Non solo non ho pregiudiziali, ma concedo al governo la credibilità di tutte le sue buone intenzioni e di tutte le previsioni sulla sicurezza, sulla tenuta tecnica, sulla previsione delle spese. Non userò quindi, alcun argomento tra quelli che sono oggetto di discussione in questi giorni.
Mi soffermerò su un unico punto: l’ipocrisia di pensare che, fatto il Ponte, si siano risolti i problemi di cui siciliani e calabresi soffrono cronicamente con riguardo ai trasporti e allo sviluppo. Questo non è un intervento “di teoria” ma “di esperienza”. Perciò parlerò di cose che conosco e vivo personalmente, e che sono in gran parte estensibili ad altre aree del meridione.

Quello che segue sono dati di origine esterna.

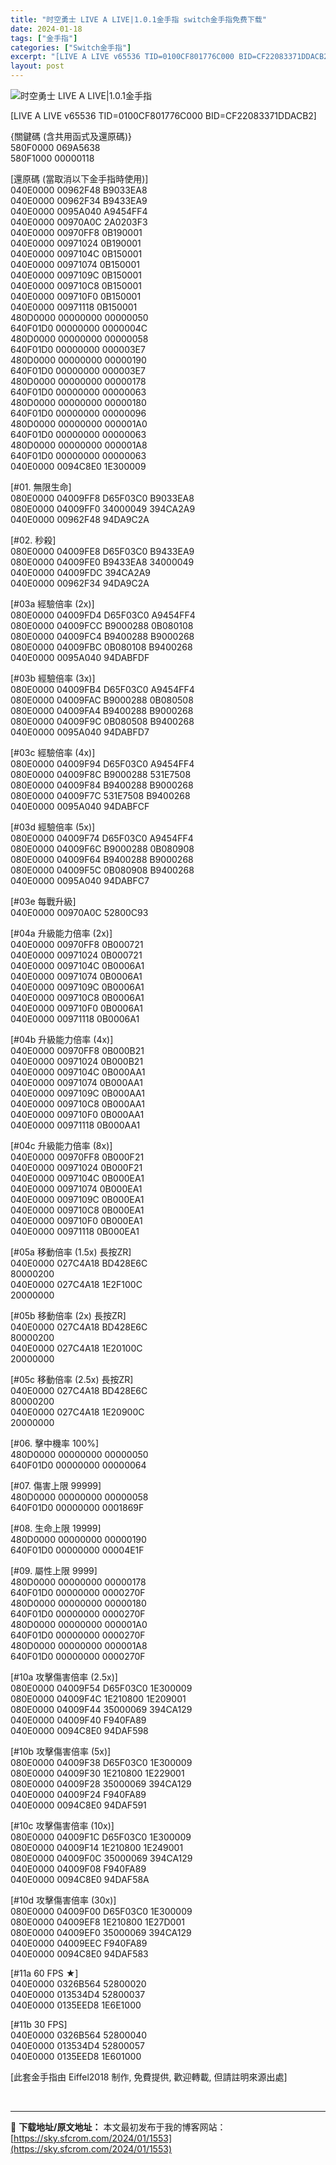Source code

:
 ```yaml
---
title: "时空勇士 LIVE A LIVE|1.0.1金手指 switch金手指免费下载"
date: 2024-01-18
tags: ["金手指"]
categories: ["Switch金手指"]
excerpt: "[LIVE A LIVE v65536 TID=0100CF801776C000 BID=CF22083371DDACB2] {關鍵碼 (含共用函式及還原碼)} 580F0000 069A5638 580F1000 00000118 [還原碼 (當取消以下金手指時使用)] 040E0000 0096&hellip;"
layout: post
---
```


 <p><img src="https://sky.sfcrom.com/wp-content/uploads/2024/01/20240118_65a88c07a579e.jpg" alt="时空勇士 LIVE A LIVE|1.0.1金手指" /></p> <p>[LIVE A LIVE v65536 TID=0100CF801776C000 BID=CF22083371DDACB2]</p> <p>{關鍵碼 (含共用函式及還原碼)}<br /> 580F0000 069A5638<br /> 580F1000 00000118</p> <p>[還原碼 (當取消以下金手指時使用)]<br /> 040E0000 00962F48 B9033EA8<br /> 040E0000 00962F34 B9433EA9<br /> 040E0000 0095A040 A9454FF4<br /> 040E0000 00970A0C 2A0203F3<br /> 040E0000 00970FF8 0B190001<br /> 040E0000 00971024 0B190001<br /> 040E0000 0097104C 0B150001<br /> 040E0000 00971074 0B150001<br /> 040E0000 0097109C 0B150001<br /> 040E0000 009710C8 0B150001<br /> 040E0000 009710F0 0B150001<br /> 040E0000 00971118 0B150001<br /> 480D0000 00000000 00000050<br /> 640F01D0 00000000 0000004C<br /> 480D0000 00000000 00000058<br /> 640F01D0 00000000 000003E7<br /> 480D0000 00000000 00000190<br /> 640F01D0 00000000 000003E7<br /> 480D0000 00000000 00000178<br /> 640F01D0 00000000 00000063<br /> 480D0000 00000000 00000180<br /> 640F01D0 00000000 00000096<br /> 480D0000 00000000 000001A0<br /> 640F01D0 00000000 00000063<br /> 480D0000 00000000 000001A8<br /> 640F01D0 00000000 00000063<br /> 040E0000 0094C8E0 1E300009</p> <p>[#01. 無限生命]<br /> 080E0000 04009FF8 D65F03C0 B9033EA8<br /> 080E0000 04009FF0 34000049 394CA2A9<br /> 040E0000 00962F48 94DA9C2A</p> <p>[#02. 秒殺]<br /> 080E0000 04009FE8 D65F03C0 B9433EA9<br /> 080E0000 04009FE0 B9433EA8 34000049<br /> 040E0000 04009FDC 394CA2A9<br /> 040E0000 00962F34 94DA9C2A</p> <p>[#03a 經驗倍率 (2x)]<br /> 080E0000 04009FD4 D65F03C0 A9454FF4<br /> 080E0000 04009FCC B9000288 0B080108<br /> 080E0000 04009FC4 B9400288 B9000268<br /> 080E0000 04009FBC 0B080108 B9400268<br /> 040E0000 0095A040 94DABFDF</p> <p>[#03b 經驗倍率 (3x)]<br /> 080E0000 04009FB4 D65F03C0 A9454FF4<br /> 080E0000 04009FAC B9000288 0B080508<br /> 080E0000 04009FA4 B9400288 B9000268<br /> 080E0000 04009F9C 0B080508 B9400268<br /> 040E0000 0095A040 94DABFD7</p> <p>[#03c 經驗倍率 (4x)]<br /> 080E0000 04009F94 D65F03C0 A9454FF4<br /> 080E0000 04009F8C B9000288 531E7508<br /> 080E0000 04009F84 B9400288 B9000268<br /> 080E0000 04009F7C 531E7508 B9400268<br /> 040E0000 0095A040 94DABFCF</p> <p>[#03d 經驗倍率 (5x)]<br /> 080E0000 04009F74 D65F03C0 A9454FF4<br /> 080E0000 04009F6C B9000288 0B080908<br /> 080E0000 04009F64 B9400288 B9000268<br /> 080E0000 04009F5C 0B080908 B9400268<br /> 040E0000 0095A040 94DABFC7</p> <p>[#03e 每戰升級]<br /> 040E0000 00970A0C 52800C93</p> <p>[#04a 升級能力倍率 (2x)]<br /> 040E0000 00970FF8 0B000721<br /> 040E0000 00971024 0B000721<br /> 040E0000 0097104C 0B0006A1<br /> 040E0000 00971074 0B0006A1<br /> 040E0000 0097109C 0B0006A1<br /> 040E0000 009710C8 0B0006A1<br /> 040E0000 009710F0 0B0006A1<br /> 040E0000 00971118 0B0006A1</p> <p>[#04b 升級能力倍率 (4x)]<br /> 040E0000 00970FF8 0B000B21<br /> 040E0000 00971024 0B000B21<br /> 040E0000 0097104C 0B000AA1<br /> 040E0000 00971074 0B000AA1<br /> 040E0000 0097109C 0B000AA1<br /> 040E0000 009710C8 0B000AA1<br /> 040E0000 009710F0 0B000AA1<br /> 040E0000 00971118 0B000AA1</p> <p>[#04c 升級能力倍率 (8x)]<br /> 040E0000 00970FF8 0B000F21<br /> 040E0000 00971024 0B000F21<br /> 040E0000 0097104C 0B000EA1<br /> 040E0000 00971074 0B000EA1<br /> 040E0000 0097109C 0B000EA1<br /> 040E0000 009710C8 0B000EA1<br /> 040E0000 009710F0 0B000EA1<br /> 040E0000 00971118 0B000EA1</p> <p>[#05a 移動倍率 (1.5x) 長按ZR]<br /> 040E0000 027C4A18 BD428E6C<br /> 80000200<br /> 040E0000 027C4A18 1E2F100C<br /> 20000000</p> <p>[#05b 移動倍率 (2x) 長按ZR]<br /> 040E0000 027C4A18 BD428E6C<br /> 80000200<br /> 040E0000 027C4A18 1E20100C<br /> 20000000</p> <p>[#05c 移動倍率 (2.5x) 長按ZR]<br /> 040E0000 027C4A18 BD428E6C<br /> 80000200<br /> 040E0000 027C4A18 1E20900C<br /> 20000000</p> <p>[#06. 擊中機率 100%]<br /> 480D0000 00000000 00000050<br /> 640F01D0 00000000 00000064</p> <p>[#07. 傷害上限 99999]<br /> 480D0000 00000000 00000058<br /> 640F01D0 00000000 0001869F</p> <p>[#08. 生命上限 19999]<br /> 480D0000 00000000 00000190<br /> 640F01D0 00000000 00004E1F</p> <p>[#09. 屬性上限 9999]<br /> 480D0000 00000000 00000178<br /> 640F01D0 00000000 0000270F<br /> 480D0000 00000000 00000180<br /> 640F01D0 00000000 0000270F<br /> 480D0000 00000000 000001A0<br /> 640F01D0 00000000 0000270F<br /> 480D0000 00000000 000001A8<br /> 640F01D0 00000000 0000270F</p> <p>[#10a 攻擊傷害倍率 (2.5x)]<br /> 080E0000 04009F54 D65F03C0 1E300009<br /> 080E0000 04009F4C 1E210800 1E209001<br /> 080E0000 04009F44 35000069 394CA129<br /> 040E0000 04009F40 F940FA89<br /> 040E0000 0094C8E0 94DAF598</p> <p>[#10b 攻擊傷害倍率 (5x)]<br /> 080E0000 04009F38 D65F03C0 1E300009<br /> 080E0000 04009F30 1E210800 1E229001<br /> 080E0000 04009F28 35000069 394CA129<br /> 040E0000 04009F24 F940FA89<br /> 040E0000 0094C8E0 94DAF591</p> <p>[#10c 攻擊傷害倍率 (10x)]<br /> 080E0000 04009F1C D65F03C0 1E300009<br /> 080E0000 04009F14 1E210800 1E249001<br /> 080E0000 04009F0C 35000069 394CA129<br /> 040E0000 04009F08 F940FA89<br /> 040E0000 0094C8E0 94DAF58A</p> <p>[#10d 攻擊傷害倍率 (30x)]<br /> 080E0000 04009F00 D65F03C0 1E300009<br /> 080E0000 04009EF8 1E210800 1E27D001<br /> 080E0000 04009EF0 35000069 394CA129<br /> 040E0000 04009EEC F940FA89<br /> 040E0000 0094C8E0 94DAF583</p> <p>[#11a 60 FPS ★]<br /> 040E0000 0326B564 52800020<br /> 040E0000 013534D4 52800037<br /> 040E0000 0135EED8 1E6E1000</p> <p>[#11b 30 FPS]<br /> 040E0000 0326B564 52800040<br /> 040E0000 013534D4 52800057<br /> 040E0000 0135EED8 1E601000</p> <p>[此套金手指由 Eiffel2018 制作, 免費提供, 歡迎轉載, 但請註明來源出處]</p> <p>&nbsp;</p> 

---
📖 **下载地址/原文地址：** 本文最初发布于我的博客网站：[https://sky.sfcrom.com/2024/01/1553](https://sky.sfcrom.com/2024/01/1553)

Vivendo per la maggior parte dell’anno a Pisa, sono un cittadino di serie A+. Raggiungo l’aeroporto in 14 minuti di bicicletta, vado alla stazione dei treni a piedi e da lì mi muovo per andare ovunque in Italia. Ovunque, purché si tratti di un luogo raggiungibile con l’alta velocità o con gli aerei. Se invece voglio andare in Calabria, a trovare mio padre nel paesino in cui sono nato e cresciuto, o in altri luoghi che non siano nei pressi dell’aeroporto di Lamezia Terme, mi trasformo immediatamente in un cittadino di serie Z. Non solo non c’è modo di avvicinarcisi con un treno di AV, ma non ci sono nemmeno più i treni “di una volta”, quelli che fino a trent’anni fa collegavano la costa jonica con Roma, Milano e Torino, e che ad esempio permettevano di prendere un Intercity a Rossano Calabro alle 9 di mattina e arrivare a Pisa alle 19, dopo solo 10 ore di viaggio.

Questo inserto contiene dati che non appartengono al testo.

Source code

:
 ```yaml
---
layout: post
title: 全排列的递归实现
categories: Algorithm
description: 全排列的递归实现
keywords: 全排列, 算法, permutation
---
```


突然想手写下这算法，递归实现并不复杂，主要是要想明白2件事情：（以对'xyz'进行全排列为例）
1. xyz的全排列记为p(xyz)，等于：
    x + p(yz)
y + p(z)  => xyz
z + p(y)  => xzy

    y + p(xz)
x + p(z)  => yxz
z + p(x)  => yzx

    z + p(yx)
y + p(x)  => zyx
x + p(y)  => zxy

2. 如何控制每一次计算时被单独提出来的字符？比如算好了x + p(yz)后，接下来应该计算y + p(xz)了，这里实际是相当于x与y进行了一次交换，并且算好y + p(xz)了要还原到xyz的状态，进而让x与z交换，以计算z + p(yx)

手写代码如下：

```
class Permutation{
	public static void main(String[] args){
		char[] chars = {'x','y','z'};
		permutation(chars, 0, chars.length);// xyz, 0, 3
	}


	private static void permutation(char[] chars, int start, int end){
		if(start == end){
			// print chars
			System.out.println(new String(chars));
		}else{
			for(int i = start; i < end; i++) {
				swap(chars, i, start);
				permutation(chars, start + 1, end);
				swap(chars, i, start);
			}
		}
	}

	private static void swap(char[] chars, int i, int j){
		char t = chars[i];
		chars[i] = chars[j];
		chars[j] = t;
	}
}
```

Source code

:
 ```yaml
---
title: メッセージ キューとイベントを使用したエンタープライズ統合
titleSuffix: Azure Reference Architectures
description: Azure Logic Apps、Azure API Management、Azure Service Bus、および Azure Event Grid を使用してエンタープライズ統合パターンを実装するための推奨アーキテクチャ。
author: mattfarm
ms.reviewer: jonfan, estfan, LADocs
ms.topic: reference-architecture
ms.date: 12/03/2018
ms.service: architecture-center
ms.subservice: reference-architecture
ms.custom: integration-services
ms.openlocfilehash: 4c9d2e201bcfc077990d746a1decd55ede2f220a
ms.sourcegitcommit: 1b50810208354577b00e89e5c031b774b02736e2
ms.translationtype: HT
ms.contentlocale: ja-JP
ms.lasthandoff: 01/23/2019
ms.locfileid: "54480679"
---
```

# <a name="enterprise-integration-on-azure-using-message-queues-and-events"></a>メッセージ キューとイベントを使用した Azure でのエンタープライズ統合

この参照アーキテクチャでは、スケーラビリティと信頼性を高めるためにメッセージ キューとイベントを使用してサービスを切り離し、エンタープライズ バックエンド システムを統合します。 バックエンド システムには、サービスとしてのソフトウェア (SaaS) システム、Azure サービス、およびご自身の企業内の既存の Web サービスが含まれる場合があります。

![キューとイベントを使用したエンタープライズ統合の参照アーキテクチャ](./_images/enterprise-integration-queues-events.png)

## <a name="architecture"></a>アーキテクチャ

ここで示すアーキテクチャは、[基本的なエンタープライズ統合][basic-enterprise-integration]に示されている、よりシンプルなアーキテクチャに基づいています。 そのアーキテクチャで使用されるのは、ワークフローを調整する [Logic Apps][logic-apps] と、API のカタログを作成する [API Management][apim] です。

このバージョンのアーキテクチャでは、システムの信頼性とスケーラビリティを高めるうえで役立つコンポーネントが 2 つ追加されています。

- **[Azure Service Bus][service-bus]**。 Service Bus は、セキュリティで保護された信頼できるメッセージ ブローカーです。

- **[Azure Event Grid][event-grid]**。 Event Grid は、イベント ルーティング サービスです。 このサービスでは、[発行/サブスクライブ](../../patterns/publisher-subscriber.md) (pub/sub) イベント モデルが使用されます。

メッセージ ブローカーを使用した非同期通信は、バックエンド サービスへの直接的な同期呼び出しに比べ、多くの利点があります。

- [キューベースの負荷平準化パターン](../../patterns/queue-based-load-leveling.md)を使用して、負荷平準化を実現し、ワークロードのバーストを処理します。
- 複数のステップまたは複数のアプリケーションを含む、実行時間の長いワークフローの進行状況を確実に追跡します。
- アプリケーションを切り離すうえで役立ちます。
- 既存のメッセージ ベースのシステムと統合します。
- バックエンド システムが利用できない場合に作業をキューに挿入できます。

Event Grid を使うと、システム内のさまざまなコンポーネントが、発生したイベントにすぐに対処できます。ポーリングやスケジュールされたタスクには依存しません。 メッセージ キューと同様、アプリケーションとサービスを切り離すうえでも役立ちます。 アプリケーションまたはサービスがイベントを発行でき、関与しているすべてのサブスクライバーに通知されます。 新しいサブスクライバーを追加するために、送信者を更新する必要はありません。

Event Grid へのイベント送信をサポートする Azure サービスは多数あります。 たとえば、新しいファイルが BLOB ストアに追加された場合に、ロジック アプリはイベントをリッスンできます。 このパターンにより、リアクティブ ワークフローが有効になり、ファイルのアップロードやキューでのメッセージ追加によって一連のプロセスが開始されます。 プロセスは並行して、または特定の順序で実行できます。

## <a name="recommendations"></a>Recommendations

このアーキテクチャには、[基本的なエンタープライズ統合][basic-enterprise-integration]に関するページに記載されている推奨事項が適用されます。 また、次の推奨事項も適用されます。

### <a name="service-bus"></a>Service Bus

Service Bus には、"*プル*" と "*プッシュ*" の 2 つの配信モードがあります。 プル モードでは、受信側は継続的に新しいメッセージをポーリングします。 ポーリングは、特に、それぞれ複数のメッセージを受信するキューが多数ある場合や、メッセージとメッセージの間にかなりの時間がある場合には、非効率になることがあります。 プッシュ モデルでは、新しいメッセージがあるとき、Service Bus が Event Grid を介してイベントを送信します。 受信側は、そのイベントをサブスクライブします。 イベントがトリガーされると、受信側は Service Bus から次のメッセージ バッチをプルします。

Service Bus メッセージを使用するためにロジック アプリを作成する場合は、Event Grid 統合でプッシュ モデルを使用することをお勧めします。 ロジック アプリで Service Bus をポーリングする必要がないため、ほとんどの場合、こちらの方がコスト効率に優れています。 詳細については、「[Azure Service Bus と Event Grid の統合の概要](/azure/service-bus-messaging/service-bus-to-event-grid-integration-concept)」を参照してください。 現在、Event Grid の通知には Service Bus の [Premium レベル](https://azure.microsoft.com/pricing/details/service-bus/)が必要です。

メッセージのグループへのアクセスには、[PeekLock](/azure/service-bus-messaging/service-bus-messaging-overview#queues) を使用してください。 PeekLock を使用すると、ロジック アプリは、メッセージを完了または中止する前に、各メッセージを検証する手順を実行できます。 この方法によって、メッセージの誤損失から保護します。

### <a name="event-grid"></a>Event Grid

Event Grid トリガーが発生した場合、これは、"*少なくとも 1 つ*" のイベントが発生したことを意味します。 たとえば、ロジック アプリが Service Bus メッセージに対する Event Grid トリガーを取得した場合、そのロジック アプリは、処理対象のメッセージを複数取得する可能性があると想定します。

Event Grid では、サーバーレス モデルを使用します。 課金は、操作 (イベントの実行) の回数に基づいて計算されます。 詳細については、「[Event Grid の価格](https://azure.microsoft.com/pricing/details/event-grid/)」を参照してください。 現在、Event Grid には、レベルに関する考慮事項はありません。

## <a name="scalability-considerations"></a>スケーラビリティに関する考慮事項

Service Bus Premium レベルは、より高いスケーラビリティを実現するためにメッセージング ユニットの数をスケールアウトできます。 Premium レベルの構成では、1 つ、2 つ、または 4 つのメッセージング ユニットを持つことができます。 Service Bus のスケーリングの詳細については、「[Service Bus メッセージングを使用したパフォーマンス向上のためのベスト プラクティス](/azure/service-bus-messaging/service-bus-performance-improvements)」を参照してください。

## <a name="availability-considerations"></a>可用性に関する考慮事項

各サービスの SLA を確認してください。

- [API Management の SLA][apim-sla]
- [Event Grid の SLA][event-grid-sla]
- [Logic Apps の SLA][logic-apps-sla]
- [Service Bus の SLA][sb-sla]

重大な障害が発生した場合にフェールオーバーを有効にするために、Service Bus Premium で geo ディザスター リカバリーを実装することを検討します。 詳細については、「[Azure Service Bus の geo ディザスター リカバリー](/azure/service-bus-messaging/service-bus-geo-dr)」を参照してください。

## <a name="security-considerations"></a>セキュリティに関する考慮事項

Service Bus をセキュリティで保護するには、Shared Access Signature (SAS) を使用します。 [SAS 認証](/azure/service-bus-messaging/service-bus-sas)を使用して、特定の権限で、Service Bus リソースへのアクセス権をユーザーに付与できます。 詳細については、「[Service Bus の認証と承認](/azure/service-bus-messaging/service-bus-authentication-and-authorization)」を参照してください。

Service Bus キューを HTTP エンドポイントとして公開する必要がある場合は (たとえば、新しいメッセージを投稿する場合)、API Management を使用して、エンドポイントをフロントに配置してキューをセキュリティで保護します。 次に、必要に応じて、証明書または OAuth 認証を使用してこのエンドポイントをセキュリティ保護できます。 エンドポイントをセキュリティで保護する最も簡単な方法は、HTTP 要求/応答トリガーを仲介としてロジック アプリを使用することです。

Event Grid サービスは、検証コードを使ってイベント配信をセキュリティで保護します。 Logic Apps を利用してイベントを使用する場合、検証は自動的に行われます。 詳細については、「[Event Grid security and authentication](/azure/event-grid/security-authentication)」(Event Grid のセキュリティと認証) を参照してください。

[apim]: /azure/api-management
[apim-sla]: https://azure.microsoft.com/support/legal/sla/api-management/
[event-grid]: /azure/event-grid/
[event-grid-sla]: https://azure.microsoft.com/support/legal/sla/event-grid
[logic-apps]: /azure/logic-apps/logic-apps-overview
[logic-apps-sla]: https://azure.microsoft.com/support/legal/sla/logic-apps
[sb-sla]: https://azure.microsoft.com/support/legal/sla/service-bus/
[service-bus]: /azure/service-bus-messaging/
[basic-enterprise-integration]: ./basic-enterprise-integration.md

L’aeroporto di Lamezia è a tre ore di macchina, e lo stesso per quello di Bari.
La strada che costeggia lo Jonio, la s.s. 106, altrimenti conosciuta come “strada della morte”, attraversa la lunga serie di aggregati urbani che gli sono cresciuti intorno a partire dagli anni Cinquanta, e rende impossibile qualunque spostamento di una certa importanza. Tra l’altro, si rischiano multe ogni 10 km.
Chi vive al Nord e deve andare al Sud, ad esempio gli studenti universitari, aveva a disposizione fino a qualche anno fa diverse possibilità. Aziende di trasporti che si facevano concorrenza e che garantivano percorsi quotidiani a prezzi più che accettabili. Da quando la “concorrenza” sulle licenze ha premiato un noto operatore internazionale, diventato di fatto una specie di monopolista, è stato un disastro. Tratte rimaste scoperte (da Pisa, ad esempio, le tratte dirette per Rossano sono quasi scomparse), prezzi altissimi nei periodi più caldi, viaggi che durano a volte il doppio di quanto duravano un tempo.
Tornando alle ferrovie, tra Taranto e Reggio Calabria si viaggia ancora a binario unico e con treni a gasolio.
Questa è la situazione. Ora ditemi cosa cambierà la “Grande Opera” per la vita quotidiana dei calabresi (e di tutti coloro che vivono in territori dove la cittadinanza si avvicina più alla serie Z che alla serie A).
Conclusione: il Ponte sarà accettabile quando siciliani e calabresi avranno almeno la metà delle possibilità di spostamento garantita al resto degli italiani.